_Data provided_
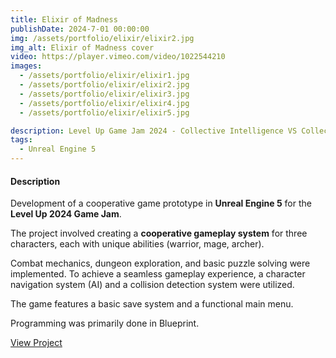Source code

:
 ```yaml
---
title: Elixir of Madness
publishDate: 2024-7-01 00:00:00
img: /assets/portfolio/elixir/elixir2.jpg
img_alt: Elixir of Madness cover
video: https://player.vimeo.com/video/1022544210
images:
  - /assets/portfolio/elixir/elixir1.jpg
  - /assets/portfolio/elixir/elixir2.jpg
  - /assets/portfolio/elixir/elixir3.jpg
  - /assets/portfolio/elixir/elixir4.jpg
  - /assets/portfolio/elixir/elixir5.jpg

description: Level Up Game Jam 2024 - Collective Intelligence VS Collective Madness
tags:
  - Unreal Engine 5
---
```


#### Description

Development of a cooperative game prototype in **Unreal Engine 5** for the **Level Up 2024 Game Jam**. 

The project involved creating a **cooperative gameplay system** for three characters, each with unique abilities (warrior, mage, archer). 

Combat mechanics, dungeon exploration, and basic puzzle solving were implemented. To achieve a seamless gameplay experience, a character navigation system (AI) and a collision detection system were utilized. 

The game features a basic save system and a functional main menu. 

Programming was primarily done in Blueprint.

<a href="https://arsalas.itch.io/elixir-of-madness" target="_blank">View Project</a>
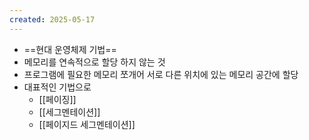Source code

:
 ```yaml
---
created: 2025-05-17
---
```

- ==현대 운영체제 기법==
- 메모리를 연속적으로 할당 하지 않는 것
- 프로그램에 필요한 메모리 쪼개어 서로 다른 위치에 있는 메모리 공간에 할당
- 대표적인 기법으로
	- [[페이징]]
	- [[세그멘테이션]]
	- [[페이지드 세그멘테이션]]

_What is being asked_
Return only those lines that run from the one containing "- ==현대 운영체제" through the end of the entries, keeping each exactly as written.

_Output of the task_
- ==현대 운영체제 기법==
- 메모리를 연속적으로 할당 하지 않는 것
- 프로그램에 필요한 메모리 쪼개어 서로 다른 위치에 있는 메모리 공간에 할당
- 대표적인 기법으로
	- [[페이징]]
	- [[세그멘테이션]]
	- [[페이지드 세그멘테이션]]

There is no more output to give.